→ Problem
Within the records below, reproduce without change the lines from the line that has "A collection of" through the line that has "Online Typing Practice for Programmers", and only those.

--*--

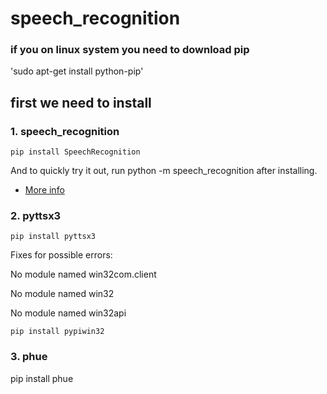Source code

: # speech_recognition
### if you on linux system you need to download pip 
'sudo apt-get install python-pip'

## first we need to install 

### 1. speech_recognition
```
pip install SpeechRecognition
```

And to quickly try it out, run python -m speech_recognition after installing.

- [More info](https://pypi.python.org/pypi/SpeechRecognition/)  
### 2. pyttsx3
```
pip install pyttsx3
```

Fixes for possible errors:

No module named win32com.client

No module named win32

No module named win32api
```run
pip install pypiwin32
```

### 3. phue 
pip install phue
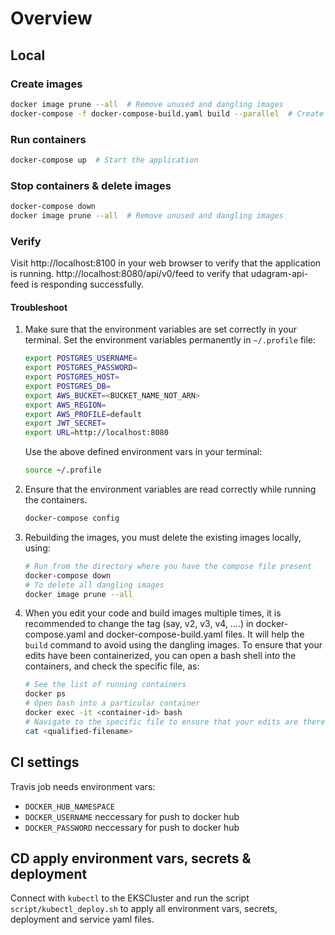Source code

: # Overview

## Local
### Create images
```bash
docker image prune --all  # Remove unused and dangling images
docker-compose -f docker-compose-build.yaml build --parallel  # Create images locally
```

### Run containers
```bash
docker-compose up  # Start the application
```

### Stop containers & delete images
```bash
docker-compose down
docker image prune --all  # Remove unused and dangling images
```

### Verify
Visit http://localhost:8100 in your web browser to verify that the application is running.
http://localhost:8080/api/v0/feed to verify that udagram-api-feed is responding successfully.

#### Troubleshoot
1. Make sure that the environment variables are set correctly in your terminal.
    Set the environment variables permanently in `~/.profile` file:
    ```bash
    export POSTGRES_USERNAME=
    export POSTGRES_PASSWORD=
    export POSTGRES_HOST=
    export POSTGRES_DB=
    export AWS_BUCKET=<BUCKET_NAME_NOT_ARN>
    export AWS_REGION=
    export AWS_PROFILE=default
    export JWT_SECRET=
    export URL=http://localhost:8080
    ```

    Use the above defined environment vars in your terminal:
    ```bash
    source ~/.profile
    ```
2. Ensure that the environment variables are read correctly while running the containers.
    ```bash
    docker-compose config
    ```
3. Rebuilding the images, you must delete the existing images locally, using:
    ```bash
    # Run from the directory where you have the compose file present
    docker-compose down
    # To delete all dangling images
    docker image prune --all
    ```
4. When you edit your code and build images multiple times, it is recommended to change the tag (say, v2, v3, v4, ....) in docker-compose.yaml and docker-compose-build.yaml files. It will help the `build` command to avoid using the dangling images. To ensure that your edits have been containerized, you can open a bash shell into the containers, and check the specific file, as:
    ```bash
    # See the list of running containers
    docker ps
    # Open bash into a particular container
    docker exec -it <container-id> bash
    # Navigate to the specific file to ensure that your edits are there. 
    cat <qualified-filename>
    ```

## CI settings
Travis job needs environment vars:
* `DOCKER_HUB_NAMESPACE`
* `DOCKER_USERNAME` neccessary for push to docker hub
* `DOCKER_PASSWORD` neccessary for push to docker hub

## CD apply environment vars, secrets & deployment
Connect with `kubectl` to the EKSCluster and run the script `script/kubectl_deploy.sh` to apply all environment vars, secrets, deployment and service yaml files.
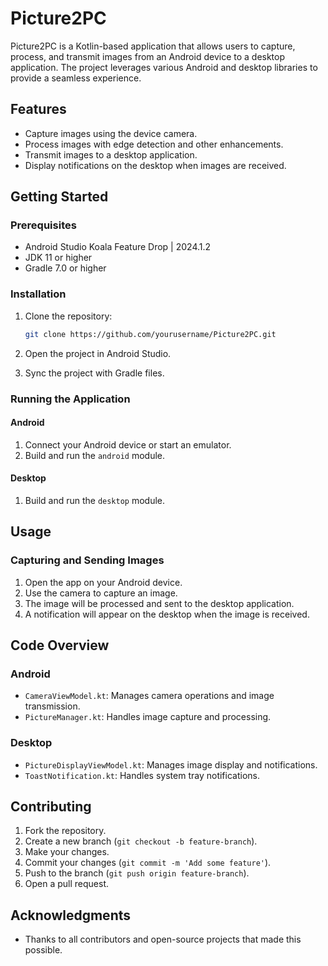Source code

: # Picture2PC

Picture2PC is a Kotlin-based application that allows users to capture, process, and transmit images from an Android device to a desktop application. The project leverages various Android and desktop libraries to provide a seamless experience.

## Features

- Capture images using the device camera.
- Process images with edge detection and other enhancements.
- Transmit images to a desktop application.
- Display notifications on the desktop when images are received.

## Getting Started

### Prerequisites

- Android Studio Koala Feature Drop | 2024.1.2
- JDK 11 or higher
- Gradle 7.0 or higher

### Installation

1. Clone the repository:
    ```sh
    git clone https://github.com/yourusername/Picture2PC.git
    ```
2. Open the project in Android Studio.

3. Sync the project with Gradle files.

### Running the Application

#### Android

1. Connect your Android device or start an emulator.
2. Build and run the `android` module.

#### Desktop

1. Build and run the `desktop` module.

## Usage

### Capturing and Sending Images

1. Open the app on your Android device.
2. Use the camera to capture an image.
3. The image will be processed and sent to the desktop application.
4. A notification will appear on the desktop when the image is received.

## Code Overview

### Android

- `CameraViewModel.kt`: Manages camera operations and image transmission.
- `PictureManager.kt`: Handles image capture and processing.

### Desktop

- `PictureDisplayViewModel.kt`: Manages image display and notifications.
- `ToastNotification.kt`: Handles system tray notifications.

## Contributing

1. Fork the repository.
2. Create a new branch (`git checkout -b feature-branch`).
3. Make your changes.
4. Commit your changes (`git commit -m 'Add some feature'`).
5. Push to the branch (`git push origin feature-branch`).
6. Open a pull request.

## Acknowledgments

- Thanks to all contributors and open-source projects that made this possible.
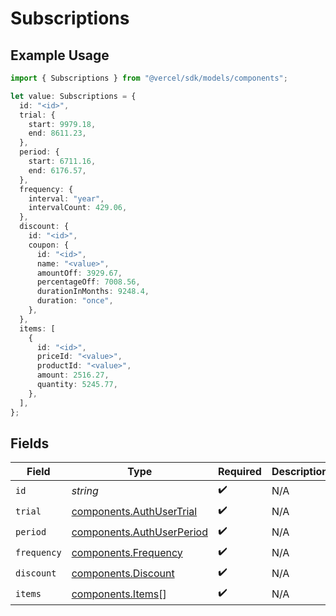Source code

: # Subscriptions

## Example Usage

```typescript
import { Subscriptions } from "@vercel/sdk/models/components";

let value: Subscriptions = {
  id: "<id>",
  trial: {
    start: 9979.18,
    end: 8611.23,
  },
  period: {
    start: 6711.16,
    end: 6176.57,
  },
  frequency: {
    interval: "year",
    intervalCount: 429.06,
  },
  discount: {
    id: "<id>",
    coupon: {
      id: "<id>",
      name: "<value>",
      amountOff: 3929.67,
      percentageOff: 7008.56,
      durationInMonths: 9248.4,
      duration: "once",
    },
  },
  items: [
    {
      id: "<id>",
      priceId: "<value>",
      productId: "<value>",
      amount: 2516.27,
      quantity: 5245.77,
    },
  ],
};
```

## Fields

| Field                                                                  | Type                                                                   | Required                                                               | Description                                                            |
| ---------------------------------------------------------------------- | ---------------------------------------------------------------------- | ---------------------------------------------------------------------- | ---------------------------------------------------------------------- |
| `id`                                                                   | *string*                                                               | :heavy_check_mark:                                                     | N/A                                                                    |
| `trial`                                                                | [components.AuthUserTrial](../../models/components/authusertrial.md)   | :heavy_check_mark:                                                     | N/A                                                                    |
| `period`                                                               | [components.AuthUserPeriod](../../models/components/authuserperiod.md) | :heavy_check_mark:                                                     | N/A                                                                    |
| `frequency`                                                            | [components.Frequency](../../models/components/frequency.md)           | :heavy_check_mark:                                                     | N/A                                                                    |
| `discount`                                                             | [components.Discount](../../models/components/discount.md)             | :heavy_check_mark:                                                     | N/A                                                                    |
| `items`                                                                | [components.Items](../../models/components/items.md)[]                 | :heavy_check_mark:                                                     | N/A                                                                    |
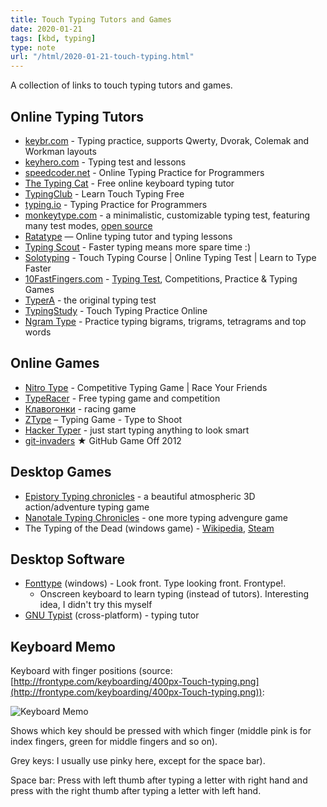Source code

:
 ```yaml
---
title: Touch Typing Tutors and Games
date: 2020-01-21
tags: [kbd, typing]
type: note
url: "/html/2020-01-21-touch-typing.html"
---
```


A collection of links to touch typing tutors and games.

<!-- more -->


## Online Typing Tutors

*   [keybr.com](https://keybr.com/) - Typing practice, supports Qwerty, Dvorak, Colemak and Workman layouts
*   [keyhero.com](https://keyhero.com/) - Typing test and lessons
*   [speedcoder.net](https://www.speedcoder.net/) - Online Typing Practice for Programmers
*   [The Typing Cat](https://thetypingcat.com/ ) - Free online keyboard typing tutor
*   [TypingClub](https://www.typingclub.com/) - Learn Touch Typing Free
*   [typing.io](https://typing.io/) - Typing Practice for Programmers
*   [monkeytype.com](https://monkeytype.com/) - a minimalistic, customizable typing test, featuring many test modes, [open source](https://github.com/Miodec/monkey-type)
*   [Ratatype](https://www.ratatype.com/) — Online typing tutor and typing lessons
*   [Typing Scout](https://typingscout.com/en/ ) - Faster typing means more spare time :)
*   [Solotyping](http://solotyping.com/?locale_id=2) - Touch Typing Course | Online Typing Test | Learn to Type Faster
*   [10FastFingers.com](https://10fastfingers.com/) - [Typing Test](https://10fastfingers.com/typing-test/english), Competitions, Practice & Typing Games
*   [TyperA](http://typera.net/) - the original typing test
*   [TypingStudy](https://www.typingstudy.com/) - Touch Typing Practice Online
*   [Ngram Type](https://ranelpadon.github.io/ngram-type/) - Practice typing bigrams, trigrams, tetragrams and top words

## Online Games

*   [Nitro Type](https://www.nitrotype.com/) - Competitive Typing Game | Race Your Friends
*   [TypeRacer](https://play.typeracer.com/) - Free typing game and competition
*   [Клавогонки](http://klavogonki.ru/) - racing game
*   [ZType](https://zty.pe/) – Typing Game - Type to Shoot
*   [Hacker Typer](http://hackertyper.com/) - just start typing anything to look smart
*   [git-invaders](http://animuchan.net/git-invaders/) ★ GitHub Game Off 2012

##  Desktop Games
*   [Epistory Typing chronicles](http://www.epistorygame.com/) - a beautiful atmospheric 3D action/adventure typing game
*   [Nanotale Typing Chronicles](https://nanotalegame.com/) - one more typing advengure game
*   The Typing of the Dead (windows game) - [Wikipedia](https://en.wikipedia.org/wiki/The_Typing_of_the_Dead?oldformat=true), [Steam](https://store.steampowered.com/app/246580/The_Typing_of_The_Dead_Overkill/)

##  Desktop Software

*   [Fonttype](http://frontype.com/about_two.php) (windows) - Look front. Type looking front. Frontype!.
    *   Onscreen keyboard to learn typing (instead of tutors). Interesting idea, I didn't try this myself
*   [GNU Typist](http://www.gnu.org/software/gtypist/) (cross-platform) - typing tutor

## Keyboard Memo

Keyboard with finger positions (source: [http://frontype.com/keyboarding/400px-Touch-typing.png](http://frontype.com/keyboarding/400px-Touch-typing.png)):

![Keyboard Memo](/400px-Touch-typing.png "Keyboard Touch Typing Memo")

Shows which key should be pressed with which finger (middle pink is for index fingers, green for middle fingers and so on).

Grey keys: I usually use pinky here, except for the space bar).

Space bar: Press with left thumb after typing a letter with right hand and press with the right thumb after typing a letter with left hand.
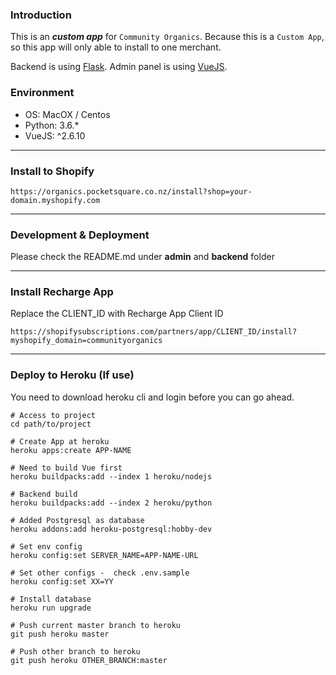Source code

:### Introduction

This is an _**custom app**_ for `Community Organics`.
Because this is a `Custom App`, so this app will only able to install to one merchant.

Backend is using [Flask](https://www.palletsprojects.com/p/flask/). 
Admin panel is using [VueJS](https://vuejs.org/).

### Environment

- OS: MacOX / Centos
- Python: 3.6.*
- VueJS: ^2.6.10
---

### Install to Shopify

`https://organics.pocketsquare.co.nz/install?shop=your-domain.myshopify.com`

---

### Development & Deployment

Please check the README.md under **admin** and **backend** folder 

---

### Install Recharge App

Replace the CLIENT_ID with Recharge App Client ID

`https://shopifysubscriptions.com/partners/app/CLIENT_ID/install?myshopify_domain=communityorganics`

---

### Deploy to Heroku (If use)

You need to download heroku cli and login before you can go ahead.

```shell
# Access to project
cd path/to/project

# Create App at heroku
heroku apps:create APP-NAME

# Need to build Vue first
heroku buildpacks:add --index 1 heroku/nodejs

# Backend build
heroku buildpacks:add --index 2 heroku/python

# Added Postgresql as database 
heroku addons:add heroku-postgresql:hobby-dev

# Set env config
heroku config:set SERVER_NAME=APP-NAME-URL

# Set other configs -  check .env.sample
heroku config:set XX=YY

# Install database
heroku run upgrade

# Push current master branch to heroku
git push heroku master

# Push other branch to heroku
git push heroku OTHER_BRANCH:master
```
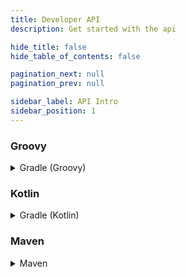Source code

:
 ```yaml
---
title: Developer API
description: Get started with the api

hide_title: false
hide_table_of_contents: false

pagination_next: null
pagination_prev: null

sidebar_label: API Intro
sidebar_position: 1
---
```

### Groovy
<details>
 <summary>
   Gradle (Groovy)
 </summary>

```gradle
repositories {
    maven {
        url = "https://repo.crazycrew.us/releases"
    }
}
```

```gradle
dependencies {
    compileOnly "com.badbones69.crazyenvoys:crazyenvoys-paper-api:1.8.2"
}
```
</details>

### Kotlin
<details>
 <summary>
   Gradle (Kotlin)
 </summary>

```gradle
repositories {
    maven("https://repo.crazycrew.us/releases")
}
```

```gradle
dependencies {
    compileOnly("com.badbones69.crazyenvoys", "crazyenvoys-paper-api", "1.8.2")
}
```
</details>

### Maven
<details>
 <summary>
   Maven
 </summary>

```xml
<repository>
  <id>crazycrew-releases</id>
  <url>https://repo.crazycrew.us/releases</url>
</repository>
```

```xml
<dependency>
  <groupId>com.badbones69.crazyenvoys</groupId>
  <artifactId>crazyenvoys-paper-api</artifactId>
  <version>1.8.2</version>
  <scope>provided</scope>
 </dependency>
```
</details>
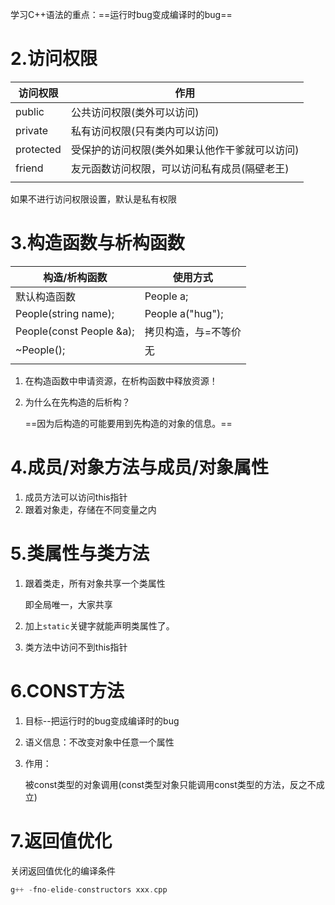 

学习C++语法的重点：==运行时bug变成编译时的bug==

# 2.访问权限

| 访问权限  | 作用                                           |
| --------- | ---------------------------------------------- |
| public    | 公共访问权限(类外可以访问)                     |
| private   | 私有访问权限(只有类内可以访问)                 |
| protected | 受保护的访问权限(类外如果认他作干爹就可以访问) |
| friend    | 友元函数访问权限，可以访问私有成员(隔壁老王)   |
|           |                                                |

如果不进行访问权限设置，默认是私有权限







# 3.构造函数与析构函数

| 构造/析构函数            | 使用方式            |
| ------------------------ | ------------------- |
| 默认构造函数             | People a;           |
| People(string name);     | People a("hug");    |
| People(const People &a); | 拷贝构造，与=不等价 |
| ~People();               | 无                  |
|                          |                     |

1. 在构造函数中申请资源，在析构函数中释放资源！

2. 为什么在先构造的后析构？

   ==因为后构造的可能要用到先构造的对象的信息。==

# 4.成员/对象方法与成员/对象属性

1. 成员方法可以访问this指针
2. 跟着对象走，存储在不同变量之内





# 5.类属性与类方法

1. 跟着类走，所有对象共享一个类属性

   即全局唯一，大家共享

2. 加上`static`关键字就能声明类属性了。

3. 类方法中访问不到this指针





# 6.CONST方法

1. 目标--把运行时的bug变成编译时的bug

2. 语义信息：不改变对象中任意一个属性

3. 作用：

   被const类型的对象调用(const类型对象只能调用const类型的方法，反之不成立)

   







# 7.返回值优化

关闭返回值优化的编译条件

```c++
g++ -fno-elide-constructors xxx.cpp
```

--*--

→ Written reply
A collection of links to touch typing tutors and games.

<!-- more -->


## Online Typing Tutors

*   [keybr.com](https://keybr.com/) - Typing practice, supports Qwerty, Dvorak, Colemak and Workman layouts
*   [keyhero.com](https://keyhero.com/) - Typing test and lessons
*   [speedcoder.net](https://www.speedcoder.net/) - Online Typing Practice for Programmers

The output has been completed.